Data excerpts:
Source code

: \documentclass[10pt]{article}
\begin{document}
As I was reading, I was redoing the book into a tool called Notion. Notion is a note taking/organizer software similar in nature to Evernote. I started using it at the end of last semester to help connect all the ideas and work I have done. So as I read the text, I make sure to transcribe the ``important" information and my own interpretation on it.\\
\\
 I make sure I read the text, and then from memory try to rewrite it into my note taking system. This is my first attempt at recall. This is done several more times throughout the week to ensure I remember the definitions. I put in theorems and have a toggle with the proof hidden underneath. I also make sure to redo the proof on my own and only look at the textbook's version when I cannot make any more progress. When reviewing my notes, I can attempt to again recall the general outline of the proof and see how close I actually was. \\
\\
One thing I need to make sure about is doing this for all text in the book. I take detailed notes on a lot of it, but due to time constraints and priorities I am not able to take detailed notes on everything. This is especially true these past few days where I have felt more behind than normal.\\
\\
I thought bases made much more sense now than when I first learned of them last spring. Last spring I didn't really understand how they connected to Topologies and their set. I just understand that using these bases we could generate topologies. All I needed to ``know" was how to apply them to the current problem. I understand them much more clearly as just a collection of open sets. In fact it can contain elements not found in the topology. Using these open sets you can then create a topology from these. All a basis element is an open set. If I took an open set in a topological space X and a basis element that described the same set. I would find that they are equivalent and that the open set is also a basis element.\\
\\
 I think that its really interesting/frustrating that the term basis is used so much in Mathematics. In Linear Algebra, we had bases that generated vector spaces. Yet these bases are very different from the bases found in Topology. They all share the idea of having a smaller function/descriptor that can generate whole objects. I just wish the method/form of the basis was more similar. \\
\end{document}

● **WORK REQUIRED**
Line count for the string "when": work it out from the records above and reply with the number alone.

● **SOLUTION FOR THIS EXERCISE**
2